NOTE: Click on images to enlarge.
Most of us who enjoy bird photography have tried capturing images of birds in flight. With some decent camera gear and some practice we can create pleasing photographs of common birds in flight.
Sometimes we forget that our cameras may have some unique capabilities that we can use for our birds in flight photography that can push our images into a different realm.
For example, Nikon 1 and some Olympus camera bodies allow photographers to shoot at 60 frames-per-second. When using these fast frame rates it is typical that a camera body will set auto-focus and exposure based on the first frame in an image run. We often overlook the potential to use this frame rate for birds in flight, as we fear that our subject birds may go out of focus during the image run since our cameras are not in continuous auto-focus mode.

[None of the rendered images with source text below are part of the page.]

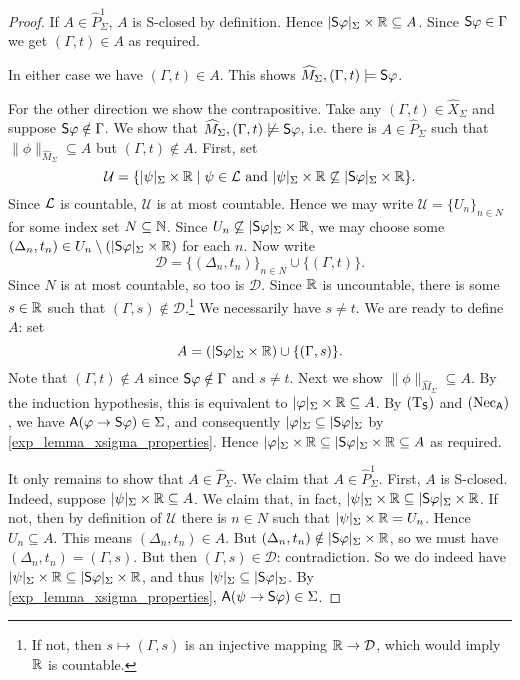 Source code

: \begin{proof}
    If $A \in \widehat{P}_\Sigma^1$, $A$ is S-closed by definition.  Hence
    $|\S\phi|_\Sigma \times \R \subseteq A$. Since $\S\phi \in \Gamma$ we get
    $(\Gamma, t) \in A$ as required.

    In either case we have $(\Gamma, t) \in A$. This shows $\widehat{M}_\Sigma,
    (\Gamma, t) \models \S\phi$.

    For the other direction we show the contrapositive. Take any $(\Gamma, t)
    \in \widehat{X}_\Sigma$ and suppose $\S\phi \notin \Gamma$. We show that
    $\widehat{M}_\Sigma, (\Gamma, t) \not\models \S\phi$, i.e. there is $A \in
    \widehat{P}_\Sigma$ such that $\|\phi\|_{\widehat{M}_\Sigma} \subseteq A$
    but $(\Gamma, t) \notin A$.
    First, set
    \[
        \mathcal{U} = \{
        |\psi|_\Sigma \times \R
        \mid
        \psi \in \cL \text{ and }
        |\psi|_\Sigma \times \R \not\subseteq |\S\phi|_\Sigma \times \R
        \}.
    \]
    Since $\cL$ is countable, $\mathcal{U}$ is at most countable.
    Hence we may write $\mathcal{U} = \{U_n\}_{n \in N}$ for some
    index set $N \subseteq \N$. Since $U_n \not\subseteq
    |\S\phi|_\Sigma \times \R$, we may choose some $(\Delta_n, t_n)
    \in U_n \setminus (|\S\phi|_\Sigma \times \R)$ for each $n$. Now
    write
    \[
      \mathcal{D} = \{(\Delta_n, t_n)\}_{n \in N} \cup \{(\Gamma,
      t)\}.
    \]
    Since $N$ is at most countable, so too is $\mathcal{D}$.  Since
    $\R$ is uncountable, there is some $s \in \R$ such that $(\Gamma,
    s) \notin \mathcal{D}$.\footnote{If not, then $s \mapsto
    (\Gamma, s)$ is an injective mapping $\R \to \mathcal{D}$, which
    would imply $\R$ is countable.} We necessarily have $s \ne t$. We
    are ready to define $A$: set
    \[
      A = (|\S\phi|_\Sigma \times \R) \cup \{(\Gamma, s)\}.
    \]
    Note that $(\Gamma, t) \notin A$ since $\S\phi \notin \Gamma$ and
    $s \ne t$.
    Next we show $\|\phi\|_{\widehat{M}_\Sigma} \subseteq A$. By the
    induction hypothesis, this is equivalent to $|\phi|_\Sigma \times
    \R \subseteq A$. By $\Tsoundness$ and $\necuniv$, we have
    $\A(\phi \limplies \S\phi) \in \Sigma$, and consequently
    $|\phi|_\Sigma \subseteq |\S\phi|_\Sigma$ by
    \cref{exp_lemma_xsigma_properties}. Hence $|\phi|_\Sigma \times \R
    \subseteq |\S\phi|_\Sigma \times \R \subseteq A$ as required.

    It only remains to show that $A \in \widehat{P}_\Sigma$. We claim
    that $A \in \widehat{P}_\Sigma^1$. First, $A$ is S-closed.
    Indeed, suppose $|\psi|_\Sigma \times \R \subseteq A$. We claim
    that, in fact, $|\psi|_\Sigma \times \R \subseteq |\S\phi|_\Sigma
    \times \R$. If not, then by definition of $\mathcal{U}$ there is
    $n \in N$ such that $|\psi|_\Sigma \times \R = U_n$.  Hence $U_n
    \subseteq A$. This means $(\Delta_n, t_n) \in A$. But
    $(\Delta_n, t_n) \notin |\S\phi|_\Sigma \times \R$, so we must
    have $(\Delta_n, t_n) = (\Gamma, s)$. But then $(\Gamma, s) \in
    \mathcal{D}$: contradiction. So we do indeed have $|\psi|_\Sigma
    \times \R \subseteq |\S\phi|_\Sigma \times \R$, and thus
    $|\psi|_\Sigma \subseteq |\S\phi|_\Sigma$. By
    \cref{exp_lemma_xsigma_properties}, $\A(\psi \limplies \S\phi) \in
    \Sigma$.


\end{proof}

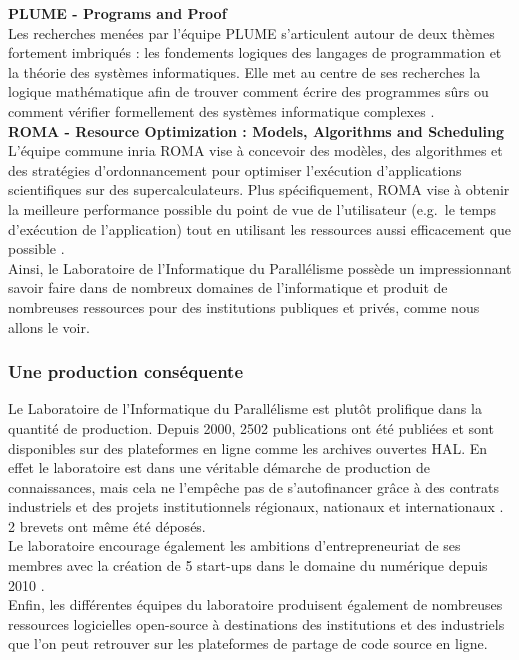 \textbf{PLUME - Programs and Proof}\\
Les recherches menées par l'équipe PLUME s'articulent autour de deux thèmes fortement imbriqués : les fondements logiques des langages de programmation et la théorie des systèmes informatiques. Elle met au centre de ses recherches la logique mathématique afin de trouver comment écrire des programmes sûrs ou comment vérifier formellement des systèmes informatique complexes \cite{plume}.\\

\textbf{ROMA - Resource Optimization : Models, Algorithms and Scheduling}\\
L'équipe commune \gls{inria} ROMA vise à concevoir des modèles, des algorithmes et des stratégies d'ordonnancement pour optimiser l'exécution d'applications scientifiques sur des supercalculateurs. Plus spécifiquement, ROMA vise à obtenir la \og meilleure\fg{} performance possible du point de vue de l'utilisateur (e.g.\ le temps d'exécution de l'application) tout en utilisant les ressources aussi efficacement que possible \cite{roma}.\\

Ainsi, le Laboratoire de l'Informatique du Parallélisme possède un impressionnant savoir faire dans de nombreux domaines de l'informatique et produit de nombreuses ressources pour des institutions publiques et privés, comme nous allons le voir.

\subsubsection{Une production conséquente}
Le Laboratoire de l'Informatique du Parallélisme est plutôt prolifique dans la quantité de production. Depuis 2000, 2502 publications ont été publiées et sont disponibles sur des plateformes en ligne comme les archives ouvertes HAL. En effet le laboratoire est dans une véritable démarche de production de connaissances, mais cela ne l'empêche pas de s'autofinancer grâce à des contrats industriels et des projets institutionnels régionaux, nationaux et internationaux \cite{reportHCERES}. 2 brevets ont même été déposés.\\

Le laboratoire encourage également les ambitions d'entrepreneuriat de ses membres avec la création de 5 start-ups dans le domaine du numérique depuis 2010 \cite{presUCBL}.\\

Enfin, les différentes équipes du laboratoire produisent également de nombreuses ressources logicielles open-source à destinations des institutions et des industriels que l'on peut retrouver sur les plateformes de partage de code source en ligne.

The following 16 consecutive photographs of a tern in mid-air at 60 fps were captured in a total of 0.27 seconds. From a practical perspective we need to consider how far a bird in flight will actually travel in such a short duration of time. This is especially true if the bird, like this tern in mid-air at 60 fps, is hovering or its forward motion is otherwise momentarily paused. Quite often we can use 60 frames-per-second with no fear of a subject bird going out of focus.
If your camera has some special features such as a 60 frame-per-second shooting speed, experiment with it to see what you can create!
Photographs were captured hand-held using camera gear as noted in the EXIF data. Images were produced from RAW files using my standard process. Photographs were cropped to approximately 3600 pixels on the width, then resized for web use.